The new tragedies, "Judith" and "Cleopatre," written for the actress by Madame de Girardin, failed to please, nor did success attend the production of M. Romand's "Catherine II.," M. Soumet's "Jeanne d'Arc," in which, to the indignation of the critics, the heroine was seen at last surrounded by real flames! or "Le Vieux de la Montagne" of M. Latour de St. Ybars. With better fortune Rachel appeared in the same author's "Virginie," and in the "Lucrece" of Ponsard. Voltaire's "Oreste" was revived for her in 1845 that she might play Electre. She personated Racine's "Athalie" in 1847, assuming long white locks, painting furrows on her face, and disguising herself beyond recognition, in her determination to seem completely the character she had undertaken. In 1848 she played Agrippine in the "Britannicus" of Racine, and dressed in plain white muslin, and clasping the tri-colored flag to her heart, she delivered the "Marseillaise" to please the Revolutionists, lending the air strange meaning and passion by the intensity of her manner, as she half chanted, half recited the words, her voice now shrill and harsh, now deep, hollow, and reverberating--her enraptured auditors likening it in effect to distant thunder.

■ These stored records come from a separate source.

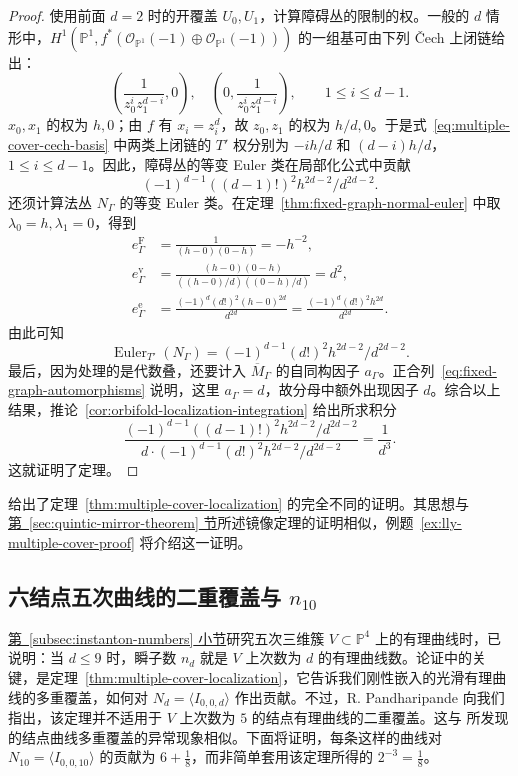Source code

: \begin{proof}
使用前面 $d=2$ 时的开覆盖 $U_0,U_1$，计算障碍丛的限制的权。一般的 $d$ 情形中，$H^1(\mathbb P^1,f^*(\mathcal O_{\mathbb P^1}(-1)\oplus\mathcal O_{\mathbb P^1}(-1)))$ 的一组基可由下列 Čech 上闭链给出：
\begin{equation}\label{eq:multiple-cover-cech-basis}
\left(\frac1{z_0^iz_1^{d-i}},0\right),\quad
\left(0,\frac1{z_0^iz_1^{d-i}}\right),\qquad1\le i\le d-1.
\end{equation}
$x_0,x_1$ 的权为 $h,0$；由 $f$ 有 $x_i=z_i^d$，故 $z_0,z_1$ 的权为 $h/d,0$。于是式~\eqref{eq:multiple-cover-cech-basis} 中两类上闭链的 $T'$ 权分别为 $-ih/d$ 和 $(d-i)h/d$，$1\le i\le d-1$。因此，障碍丛的等变 Euler 类在局部化公式中贡献
\[
(-1)^{d-1}((d-1)!)^2h^{2d-2}/d^{2d-2}.
\]
还须计算法丛 $N_\Gamma$ 的等变 Euler 类。在定理~\ref{thm:fixed-graph-normal-euler} 中取 $\lambda_0=h,\lambda_1=0$，得到
\begin{align*}
e_\Gamma^{\mathrm F}&=\frac1{(h-0)(0-h)}=-h^{-2},\\
e_\Gamma^{\mathrm v}&=\frac{(h-0)(0-h)}{((h-0)/d)((0-h)/d)}=d^2,\\
e_\Gamma^{\mathrm e}&=\frac{(-1)^d(d!)^2(h-0)^{2d}}{d^{2d}}
=\frac{(-1)^d(d!)^2h^{2d}}{d^{2d}}.
\end{align*}
由此可知
\[
\operatorname{Euler}_{T'}(N_\Gamma)=(-1)^{d-1}(d!)^2h^{2d-2}/d^{2d-2}.
\]
最后，因为处理的是代数叠，还要计入 $\overline M_\Gamma$ 的自同构因子 $a_\Gamma$。正合列~\eqref{eq:fixed-graph-automorphisms} 说明，这里 $a_\Gamma=d$，故分母中额外出现因子 $d$。综合以上结果，推论~\ref{cor:orbifold-localization-integration} 给出所求积分
\[
\frac{(-1)^{d-1}((d-1)!)^2h^{2d-2}/d^{2d-2}}
{d\cdot(-1)^{d-1}(d!)^2h^{2d-2}/d^{2d-2}}=\frac1{d^3}.
\]
这就证明了定理。
\end{proof}

 给出了定理~\ref{thm:multiple-cover-localization} 的完全不同的证明。其思想与\hyperref[sec:quintic-mirror-theorem]{第~\ref*{sec:quintic-mirror-theorem} 节}所述镜像定理的证明相似，例题~\ref{ex:lly-multiple-cover-proof} 将介绍这一证明。

\subsection{六结点五次曲线的二重覆盖与 \texorpdfstring{$n_{10}$}{n10}}\label{subsec:nodal-quintic-double-covers}
\hyperref[subsec:instanton-numbers]{第~\ref*{subsec:instanton-numbers} 小节}研究五次三维簇 $V\subset\mathbb P^4$ 上的有理曲线时，已说明：当 $d\le9$ 时，瞬子数 $n_d$ 就是 $V$ 上次数为 $d$ 的有理曲线数。论证中的关键，是定理~\ref{thm:multiple-cover-localization}，它告诉我们刚性嵌入的光滑有理曲线的多重覆盖，如何对 $N_d=\langle I_{0,0,d}\rangle$ 作出贡献。不过，R. Pandharipande 向我们指出，该定理并不适用于 $V$ 上次数为 $5$ 的结点有理曲线的二重覆盖。这与  所发现的结点曲线多重覆盖的异常现象相似。下面将证明，每条这样的曲线对 $N_{10}=\langle I_{0,0,10}\rangle$ 的贡献为 $6+\frac18$，而非简单套用该定理所得的 $2^{-3}=\frac18$。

To the dramatists who sought to supply her with new parts, Rachel was the occasion of much chagrin and perplexity. After accepting Scribe's "Adrienne Lecouvreur" she rejected it absolutely only to resume it eagerly, however, when she learned that the leading character was to be undertaken by Mademoiselle Rose Cheri. His "Chandelier" having met with success, Rachel applied to De Musset for a play. She was offered, it seems, "Les Caprices de Marianne," but meantime the poet's "Bettine" failed, and the actress distrustfully turned away from him. An undertaking to appear in the "Medea" of Legouve landed her in a protracted lawsuit. The courts condemned her in damages to the amount of two hundred francs for every day she delayed playing the part of Medea after the date fixed upon by the management for the commencement of the rehearsals of the tragedy. She paid nothing, however, for the management failed to fix any such date. M. Legouve was only avenged in the success his play obtained, in a translated form, at the hands of Madame Ristori. In lieu of "Medea" Rachel produced "Rosemonde," a tragedy by M. Latour de St. Ybars, which failed completely. Other plays written for her were the "Valeria" of MM. Lacroix and Maquet, in which she personated two characters--the Empress Messalina and her half sister, Lysisca, a courtesan; the "Diane," of M. Augier, an imitation of Victor Hugo's "Marion Delorme;" "Lady Tartuffe," a comedy by Madame de Girardin; and "La Czarine," by M. Scribe. She appeared also in certain of the characters originally contrived for Mademoiselle Mais, such as La Tisbe in Victor Hugo's "Angelo," and the heroines of Dumas's "Mademoiselle de Belle Isle" and of "Louise de Lignerolles" by MM. Legouve and Dinaux.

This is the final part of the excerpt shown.